**Records to process**
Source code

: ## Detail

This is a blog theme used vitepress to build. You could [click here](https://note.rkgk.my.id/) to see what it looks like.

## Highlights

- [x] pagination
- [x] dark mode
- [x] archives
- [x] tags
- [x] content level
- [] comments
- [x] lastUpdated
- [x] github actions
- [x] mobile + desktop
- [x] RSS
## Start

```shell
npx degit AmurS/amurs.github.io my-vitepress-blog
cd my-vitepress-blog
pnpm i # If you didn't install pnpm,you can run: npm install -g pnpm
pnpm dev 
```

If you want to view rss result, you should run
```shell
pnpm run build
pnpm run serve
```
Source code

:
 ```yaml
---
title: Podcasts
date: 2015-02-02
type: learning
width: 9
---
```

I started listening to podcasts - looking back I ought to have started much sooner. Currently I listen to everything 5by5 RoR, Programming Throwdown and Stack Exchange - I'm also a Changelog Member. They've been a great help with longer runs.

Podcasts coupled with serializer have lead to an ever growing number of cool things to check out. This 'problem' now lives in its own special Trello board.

**What you have to do**
Set every line of the data down again, word for word.

**Result of this exercise**
Source code

: ## Detail

This is a blog theme used vitepress to build. You could [click here](https://note.rkgk.my.id/) to see what it looks like.

## Highlights

- [x] pagination
- [x] dark mode
- [x] archives
- [x] tags
- [x] content level
- [] comments
- [x] lastUpdated
- [x] github actions
- [x] mobile + desktop
- [x] RSS
## Start

```shell
npx degit AmurS/amurs.github.io my-vitepress-blog
cd my-vitepress-blog
pnpm i # If you didn't install pnpm,you can run: npm install -g pnpm
pnpm dev 
```

If you want to view rss result, you should run
```shell
pnpm run build
pnpm run serve
```
Source code

:
 ```yaml
---
title: Podcasts
date: 2015-02-02
type: learning
width: 9
---
```

I started listening to podcasts - looking back I ought to have started much sooner. Currently I listen to everything 5by5 RoR, Programming Throwdown and Stack Exchange - I'm also a Changelog Member. They've been a great help with longer runs.

Podcasts coupled with serializer have lead to an ever growing number of cool things to check out. This 'problem' now lives in its own special Trello board.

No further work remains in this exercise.